Tout au long de cette série, j’ai analysé les diverses manifestations religieuses dans la mode, qu’elles soient inspirées par la foi des créateurs ou la symbolique chrétienne. Nonobstant, il n’a pas été débattu du bien-fondé et de la bienséance de ces représentations. L’utilisation de symboles et de vêtements chrétiens peut-elle être légitime? Ou est-ce un blasphème? L’industrie de la mode a souvent justifié ces appropriations comme des hommages au christianisme, voire une "re-glorification" et une "romantisation" de l’Église. On ne peut nier que le désir de provocation et de dérision a été un facteur important dans l’émergence de cette tendance.

L’association entre mode et religion ne fait pas toujours l’unanimité au sein de la communauté chrétienne. Le Met Gala 2018, qui reste l’événement le plus marquant quand il s’agit de représentation religieuse dans la haute couture, a fait l’objet d’une attention considérable et d’une critique d’autant plus sévère. Alors que les inspirations religieuses étaient auparavant subtiles, cachées dans le pli d’un drapé ou dans la coupe d’une robe, le Met Gala 2018 a vulgarisé et popularisé les symboles religieux dans la mode, au point que le christianisme est devenu une tendance, quelque chose que l’on achète pour l’oublier la saison suivante. Cette commercialisation de la croyance chrétienne retentit comme une profanation et une désacralisation de l’Église pour grand nombre de fidèles. Mais ils ne blâment pas seulement les maisons de couture. Pour eux, l’Église participe aussi à sa propre chute en coopérant avec "l’ennemi". Le Vatican ayant prêté de nombreuses pièces d’art pour l’exposition du Met, le voilà complice de cette entreprise capitaliste. La normalisation de la mode religieuse signerait donc une forme de déclin de l’Église, et non sa modernisation comme elle l’espérait. Dans une interview pour le journal Il Giorno, le père Jean-Bernard déplore l’utilisation du religieux dans la mode. Selon lui, c’est la preuve du manque de respect de la société pour le sacré, ainsi que la corruption des croyants qui acceptent ce genre de représentations.

Pour autant, le débat ne s’arrête pas là. L’utilisation du religieux dans la culture n’est pas qu’une question de mode. Le débat prend désormais une réelle tournure sociétale; les différents "costumes" exhibés lors du Met Gala ayant entraîné la création de l’hashtag #MyReligionIsNotYourCostume sur Twitter qui clame l’appropriation culturelle. Seulement un an plus tard, en 2019, Giuseppe Veneziano, un peintre sicilien, faisait la une des journaux nationaux italiens pour avoir représenté Jésus sur la croix portant un slip léopard Dolce & Gabbana. Le symbole politique prend le pas sur le spirituel, devenant provocateur. Cependant, ces réinterprétations de l’imagerie religieuse catholiques peuvent-elles être considérées comme blasphématoires si elles sont implicitement approuvées par l’Église? De plus, peut-on réellement parler d’appropriation culturelle, lorsque la plupart des créateurs de mode en question sont eux-mêmes croyants?

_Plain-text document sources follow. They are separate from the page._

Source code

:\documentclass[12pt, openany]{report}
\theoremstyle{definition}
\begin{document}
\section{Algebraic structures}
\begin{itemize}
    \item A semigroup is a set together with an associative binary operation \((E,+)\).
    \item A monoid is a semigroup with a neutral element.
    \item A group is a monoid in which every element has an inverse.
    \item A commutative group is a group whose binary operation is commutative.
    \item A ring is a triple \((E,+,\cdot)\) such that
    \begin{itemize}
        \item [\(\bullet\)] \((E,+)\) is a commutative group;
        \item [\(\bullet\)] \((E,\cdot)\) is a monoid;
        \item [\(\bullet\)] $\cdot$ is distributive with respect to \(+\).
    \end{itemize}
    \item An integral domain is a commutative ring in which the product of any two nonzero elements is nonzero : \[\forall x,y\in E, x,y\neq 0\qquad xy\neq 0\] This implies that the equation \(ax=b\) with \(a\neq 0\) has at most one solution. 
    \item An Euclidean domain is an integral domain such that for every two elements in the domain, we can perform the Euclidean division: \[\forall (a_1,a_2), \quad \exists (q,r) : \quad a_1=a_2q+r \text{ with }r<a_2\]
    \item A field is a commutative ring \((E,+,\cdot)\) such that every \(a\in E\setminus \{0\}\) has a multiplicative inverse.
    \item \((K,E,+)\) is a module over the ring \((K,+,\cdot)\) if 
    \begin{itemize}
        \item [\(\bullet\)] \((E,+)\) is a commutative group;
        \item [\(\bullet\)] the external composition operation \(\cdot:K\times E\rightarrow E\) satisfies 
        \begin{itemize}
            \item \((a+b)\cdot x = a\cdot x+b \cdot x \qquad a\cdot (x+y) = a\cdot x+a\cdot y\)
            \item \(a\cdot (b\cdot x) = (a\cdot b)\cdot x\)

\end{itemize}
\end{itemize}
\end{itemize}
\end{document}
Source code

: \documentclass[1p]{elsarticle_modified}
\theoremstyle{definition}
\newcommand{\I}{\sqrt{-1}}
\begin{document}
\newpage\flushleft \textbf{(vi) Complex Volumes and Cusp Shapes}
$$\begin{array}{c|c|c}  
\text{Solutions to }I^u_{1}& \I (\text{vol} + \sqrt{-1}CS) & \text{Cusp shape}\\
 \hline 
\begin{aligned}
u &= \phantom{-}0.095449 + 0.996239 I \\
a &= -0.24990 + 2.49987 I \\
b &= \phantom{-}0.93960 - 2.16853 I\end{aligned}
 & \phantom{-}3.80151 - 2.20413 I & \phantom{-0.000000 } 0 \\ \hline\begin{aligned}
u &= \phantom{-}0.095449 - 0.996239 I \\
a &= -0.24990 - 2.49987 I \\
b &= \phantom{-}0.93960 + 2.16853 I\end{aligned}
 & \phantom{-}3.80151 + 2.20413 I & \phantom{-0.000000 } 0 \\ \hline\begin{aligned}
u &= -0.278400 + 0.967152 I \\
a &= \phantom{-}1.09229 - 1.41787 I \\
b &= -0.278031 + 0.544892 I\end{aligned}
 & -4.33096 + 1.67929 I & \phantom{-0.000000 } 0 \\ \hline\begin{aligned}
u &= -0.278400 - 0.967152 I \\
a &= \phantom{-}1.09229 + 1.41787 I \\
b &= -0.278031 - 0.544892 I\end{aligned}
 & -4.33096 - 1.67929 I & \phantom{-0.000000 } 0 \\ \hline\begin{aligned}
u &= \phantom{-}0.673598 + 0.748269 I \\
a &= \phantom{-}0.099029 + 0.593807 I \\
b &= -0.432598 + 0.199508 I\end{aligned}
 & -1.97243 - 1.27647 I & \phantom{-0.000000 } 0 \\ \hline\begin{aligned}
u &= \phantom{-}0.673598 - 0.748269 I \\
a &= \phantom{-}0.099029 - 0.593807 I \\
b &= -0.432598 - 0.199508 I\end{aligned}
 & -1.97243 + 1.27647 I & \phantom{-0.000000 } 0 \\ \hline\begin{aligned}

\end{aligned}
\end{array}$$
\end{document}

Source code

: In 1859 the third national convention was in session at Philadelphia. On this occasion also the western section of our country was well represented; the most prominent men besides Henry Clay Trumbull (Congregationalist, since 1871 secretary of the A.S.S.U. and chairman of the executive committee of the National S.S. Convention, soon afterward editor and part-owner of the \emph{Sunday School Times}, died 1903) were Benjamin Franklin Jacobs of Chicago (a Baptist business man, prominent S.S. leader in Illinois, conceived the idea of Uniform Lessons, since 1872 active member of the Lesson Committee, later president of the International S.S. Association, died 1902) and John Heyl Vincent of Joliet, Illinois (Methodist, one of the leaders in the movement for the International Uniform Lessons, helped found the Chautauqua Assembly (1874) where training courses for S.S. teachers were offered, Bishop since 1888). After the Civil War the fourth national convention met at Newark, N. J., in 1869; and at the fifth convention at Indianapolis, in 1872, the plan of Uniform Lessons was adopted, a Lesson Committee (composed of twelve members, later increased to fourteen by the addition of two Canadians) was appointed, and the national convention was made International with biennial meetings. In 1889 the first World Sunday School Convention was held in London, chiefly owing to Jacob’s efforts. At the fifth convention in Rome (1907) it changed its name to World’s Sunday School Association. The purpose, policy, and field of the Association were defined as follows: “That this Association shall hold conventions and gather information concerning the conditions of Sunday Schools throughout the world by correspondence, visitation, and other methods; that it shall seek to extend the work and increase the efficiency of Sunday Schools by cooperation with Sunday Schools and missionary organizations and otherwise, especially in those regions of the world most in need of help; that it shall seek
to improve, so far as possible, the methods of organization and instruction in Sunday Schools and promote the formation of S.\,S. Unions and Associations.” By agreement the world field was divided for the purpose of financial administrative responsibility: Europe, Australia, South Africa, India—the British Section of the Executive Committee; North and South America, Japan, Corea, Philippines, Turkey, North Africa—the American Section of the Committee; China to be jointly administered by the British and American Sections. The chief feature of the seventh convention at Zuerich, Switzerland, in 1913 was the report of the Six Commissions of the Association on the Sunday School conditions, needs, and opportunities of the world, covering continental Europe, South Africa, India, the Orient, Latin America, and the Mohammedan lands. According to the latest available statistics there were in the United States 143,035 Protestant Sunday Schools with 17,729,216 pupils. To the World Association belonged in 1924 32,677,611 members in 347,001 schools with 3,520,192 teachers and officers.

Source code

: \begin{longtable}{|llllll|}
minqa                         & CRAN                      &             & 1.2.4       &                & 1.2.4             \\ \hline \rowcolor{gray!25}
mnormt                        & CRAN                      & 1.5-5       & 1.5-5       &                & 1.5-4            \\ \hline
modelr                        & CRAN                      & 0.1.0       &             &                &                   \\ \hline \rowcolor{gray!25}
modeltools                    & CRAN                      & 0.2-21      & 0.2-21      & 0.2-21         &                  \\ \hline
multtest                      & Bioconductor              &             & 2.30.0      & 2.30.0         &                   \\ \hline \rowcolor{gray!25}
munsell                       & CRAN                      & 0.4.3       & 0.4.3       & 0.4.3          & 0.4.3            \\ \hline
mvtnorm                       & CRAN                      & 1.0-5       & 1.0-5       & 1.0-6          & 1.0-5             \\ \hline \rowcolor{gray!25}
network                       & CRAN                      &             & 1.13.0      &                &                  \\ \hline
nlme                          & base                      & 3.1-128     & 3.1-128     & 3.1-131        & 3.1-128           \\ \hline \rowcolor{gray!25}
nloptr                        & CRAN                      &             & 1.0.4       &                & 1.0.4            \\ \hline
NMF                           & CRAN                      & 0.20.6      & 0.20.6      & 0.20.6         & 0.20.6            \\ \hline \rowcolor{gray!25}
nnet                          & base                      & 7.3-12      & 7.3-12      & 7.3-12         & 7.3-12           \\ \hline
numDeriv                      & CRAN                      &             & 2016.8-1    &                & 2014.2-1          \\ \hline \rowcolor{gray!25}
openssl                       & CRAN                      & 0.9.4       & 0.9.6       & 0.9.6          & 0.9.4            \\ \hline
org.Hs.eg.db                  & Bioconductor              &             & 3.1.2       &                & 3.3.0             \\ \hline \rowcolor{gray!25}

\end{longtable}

La ligne entre la liberté d’expression et la provocation est ténue. En France, le droit au blasphème, qui offre un cadre juridique protecteur aux polémistes, se voit menacé par l’émergence d’un "wokisme" extrémiste. L’avenir de la liberté d’expression s’assombrit de jour en jour. Les caricatures et l’innovation créative ne sont pas toujours néfastes, mais tentent simplement de déstabiliser notre conformisme bien-pensant. Accusée à tort de superficialité, elles bousculent les codes de la société en introduisant le sacré dans les créations. La magnificence de l’art chrétien, la vénération que le christianisme inspire à travers le monde, ainsi que sa stature divine représentent des sources d’inspiration infinies pour les créateurs. Il est intéressant de se remémorer que lors de leur réalisation, les fresques de la chapelle Sixtine firent scandale en raison du nombre de figures masculines nues illustrant des scènes bibliques. Dans la fresque du jugement dernier, des drapés furent rajoutés à la demande de l’Église pour cacher les sexes masculins. À l’époque, le nu choquait, et maintenant c’est en raison du vêtement que l’on s’insurge. Quelle ironie! Avec la baisse de fréquentation des églises, le renouveau de la représentation religieuse rajeunit le Christianisme, présentant une Église compatible avec la vie du XXIe siècle. Je me refuse à croire que l’art puisse être blasphématoire. La provocation ne peut manquer de respect à sa propre source d’inspiration. Elle provoque, bouscule les codes, mais ne dénigre pas. Que les designers soient religieux ou non, le fait qu’ils utilisent des symboles religieux dans leurs créations prouve simplement le respect et l’admiration qu’ils ont pour le christianisme.